More specifically, this is a breakdown of the work done:
* Add and use the TcRnUselessTypeable data constructor
* Add and use TcRnDerivingDefaults data constructor
* Add and use the TcRnNonUnaryTypeclassConstraint data constructor
* Add and use TcRnPartialTypeSignatures
* Add T13324_compile2 test to test another part of the
TcRnPartialTypeSignatures diagnostic
* Add and use TcRnCannotDeriveInstance data constructor, which introduces a
new data constructor to TcRnMessage called TcRnCannotDeriveInstance, which
is further sub-divided to carry a `DeriveInstanceErrReason` which explains
the reason why we couldn't derive a typeclass instance.
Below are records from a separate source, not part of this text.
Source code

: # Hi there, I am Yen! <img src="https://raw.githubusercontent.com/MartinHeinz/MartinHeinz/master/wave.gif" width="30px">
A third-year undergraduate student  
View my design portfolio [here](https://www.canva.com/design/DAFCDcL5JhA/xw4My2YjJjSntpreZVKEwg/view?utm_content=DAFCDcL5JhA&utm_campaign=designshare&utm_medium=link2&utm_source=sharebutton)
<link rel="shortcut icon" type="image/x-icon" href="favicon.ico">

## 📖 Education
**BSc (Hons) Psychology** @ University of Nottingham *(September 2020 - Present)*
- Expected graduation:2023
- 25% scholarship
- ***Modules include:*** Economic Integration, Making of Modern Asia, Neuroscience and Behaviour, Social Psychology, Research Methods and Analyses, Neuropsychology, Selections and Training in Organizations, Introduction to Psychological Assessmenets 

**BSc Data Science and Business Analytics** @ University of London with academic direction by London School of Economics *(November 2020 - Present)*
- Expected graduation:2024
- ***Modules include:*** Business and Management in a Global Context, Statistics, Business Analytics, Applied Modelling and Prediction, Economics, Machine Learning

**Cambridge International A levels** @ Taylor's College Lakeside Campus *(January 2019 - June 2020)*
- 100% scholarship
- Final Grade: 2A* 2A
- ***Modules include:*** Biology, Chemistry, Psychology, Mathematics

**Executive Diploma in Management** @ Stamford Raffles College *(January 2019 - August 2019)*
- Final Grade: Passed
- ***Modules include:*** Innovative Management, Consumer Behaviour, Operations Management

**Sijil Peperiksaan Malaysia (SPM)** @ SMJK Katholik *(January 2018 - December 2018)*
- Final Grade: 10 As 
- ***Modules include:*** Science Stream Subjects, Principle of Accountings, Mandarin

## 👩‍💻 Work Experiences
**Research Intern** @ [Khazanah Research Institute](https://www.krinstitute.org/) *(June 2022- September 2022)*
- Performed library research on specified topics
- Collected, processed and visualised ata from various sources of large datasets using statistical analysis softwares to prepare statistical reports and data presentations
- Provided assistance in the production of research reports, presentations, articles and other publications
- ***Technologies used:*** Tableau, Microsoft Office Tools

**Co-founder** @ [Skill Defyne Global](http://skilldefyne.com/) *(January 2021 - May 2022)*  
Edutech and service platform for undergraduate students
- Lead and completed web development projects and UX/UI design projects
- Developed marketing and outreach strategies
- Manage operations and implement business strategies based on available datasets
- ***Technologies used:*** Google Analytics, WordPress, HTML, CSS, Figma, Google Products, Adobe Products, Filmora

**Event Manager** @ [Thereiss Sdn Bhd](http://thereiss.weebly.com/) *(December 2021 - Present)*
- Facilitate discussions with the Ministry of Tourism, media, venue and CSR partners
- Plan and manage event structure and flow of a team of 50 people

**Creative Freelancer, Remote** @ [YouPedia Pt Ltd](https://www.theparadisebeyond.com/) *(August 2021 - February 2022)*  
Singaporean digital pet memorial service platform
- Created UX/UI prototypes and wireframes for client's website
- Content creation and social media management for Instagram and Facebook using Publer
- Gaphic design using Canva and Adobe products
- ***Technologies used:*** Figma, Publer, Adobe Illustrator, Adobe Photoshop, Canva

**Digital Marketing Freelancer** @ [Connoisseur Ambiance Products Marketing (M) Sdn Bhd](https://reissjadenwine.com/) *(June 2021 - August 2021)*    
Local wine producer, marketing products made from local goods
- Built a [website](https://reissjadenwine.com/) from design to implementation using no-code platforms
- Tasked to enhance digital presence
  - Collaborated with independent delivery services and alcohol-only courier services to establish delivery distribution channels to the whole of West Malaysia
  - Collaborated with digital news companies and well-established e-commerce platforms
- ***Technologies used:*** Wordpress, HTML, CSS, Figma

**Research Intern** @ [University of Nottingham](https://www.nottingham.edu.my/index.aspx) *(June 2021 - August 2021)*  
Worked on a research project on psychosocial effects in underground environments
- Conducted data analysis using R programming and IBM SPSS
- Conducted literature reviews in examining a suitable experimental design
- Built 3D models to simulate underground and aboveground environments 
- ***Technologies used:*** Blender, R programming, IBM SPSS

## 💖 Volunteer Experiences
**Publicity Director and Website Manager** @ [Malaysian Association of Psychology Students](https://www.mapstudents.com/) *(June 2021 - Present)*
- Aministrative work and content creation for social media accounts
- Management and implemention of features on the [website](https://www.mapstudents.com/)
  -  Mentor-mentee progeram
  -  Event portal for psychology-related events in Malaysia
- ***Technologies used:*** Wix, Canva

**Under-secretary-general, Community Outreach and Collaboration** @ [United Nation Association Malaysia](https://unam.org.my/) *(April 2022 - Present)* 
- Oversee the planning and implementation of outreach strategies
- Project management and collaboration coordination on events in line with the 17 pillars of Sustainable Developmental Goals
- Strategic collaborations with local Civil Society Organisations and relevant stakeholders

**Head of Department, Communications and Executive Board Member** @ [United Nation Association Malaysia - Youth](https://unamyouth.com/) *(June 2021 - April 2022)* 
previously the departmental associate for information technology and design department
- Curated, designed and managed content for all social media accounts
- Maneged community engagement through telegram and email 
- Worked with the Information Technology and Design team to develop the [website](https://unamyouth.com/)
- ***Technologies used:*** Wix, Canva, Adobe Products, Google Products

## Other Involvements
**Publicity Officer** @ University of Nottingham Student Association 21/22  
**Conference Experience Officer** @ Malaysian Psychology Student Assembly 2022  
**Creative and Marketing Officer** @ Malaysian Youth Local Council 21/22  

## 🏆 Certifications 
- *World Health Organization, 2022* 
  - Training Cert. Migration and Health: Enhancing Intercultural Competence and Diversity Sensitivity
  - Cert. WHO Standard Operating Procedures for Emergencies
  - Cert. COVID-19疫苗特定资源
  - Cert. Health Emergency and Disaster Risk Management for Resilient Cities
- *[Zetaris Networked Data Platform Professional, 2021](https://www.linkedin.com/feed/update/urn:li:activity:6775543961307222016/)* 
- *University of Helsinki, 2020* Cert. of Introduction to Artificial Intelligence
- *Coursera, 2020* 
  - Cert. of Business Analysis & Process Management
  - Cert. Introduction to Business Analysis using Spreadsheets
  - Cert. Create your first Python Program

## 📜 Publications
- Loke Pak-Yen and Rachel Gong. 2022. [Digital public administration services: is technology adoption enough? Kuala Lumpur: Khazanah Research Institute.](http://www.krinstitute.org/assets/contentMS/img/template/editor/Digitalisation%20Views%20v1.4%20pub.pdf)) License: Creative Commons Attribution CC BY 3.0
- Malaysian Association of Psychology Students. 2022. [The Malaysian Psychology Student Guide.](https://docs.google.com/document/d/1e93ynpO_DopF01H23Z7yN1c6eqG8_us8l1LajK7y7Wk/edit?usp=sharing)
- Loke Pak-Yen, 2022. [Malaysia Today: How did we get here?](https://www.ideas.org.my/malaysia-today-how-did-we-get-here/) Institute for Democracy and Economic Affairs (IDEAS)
* Add DerivErrSafeHaskellGenericInst data constructor to DeriveInstanceErrReason
* Add DerivErrDerivingViaWrongKind and DerivErrNoEtaReduce
* Introduce the SuggestExtensionInOrderTo Hint, which adds (and use) a new
constructor to the hint type `LanguageExtensionHint` called `SuggestExtensionInOrderTo`,
which can be used to give a bit more "firm" recommendations when it's
obvious what the required extension is, like in the case for the
`DerivingStrategies`, which automatically follows from having enabled
both `DeriveAnyClass` and `GeneralizedNewtypeDeriving`.
* Wildcard-free pattern matching in mk_eqn_stock, which removes `_` in
favour of pattern matching explicitly on `CanDeriveAnyClass` and
`NonDerivableClass`, because that determine whether or not we can
suggest to the user `DeriveAnyClass` or not.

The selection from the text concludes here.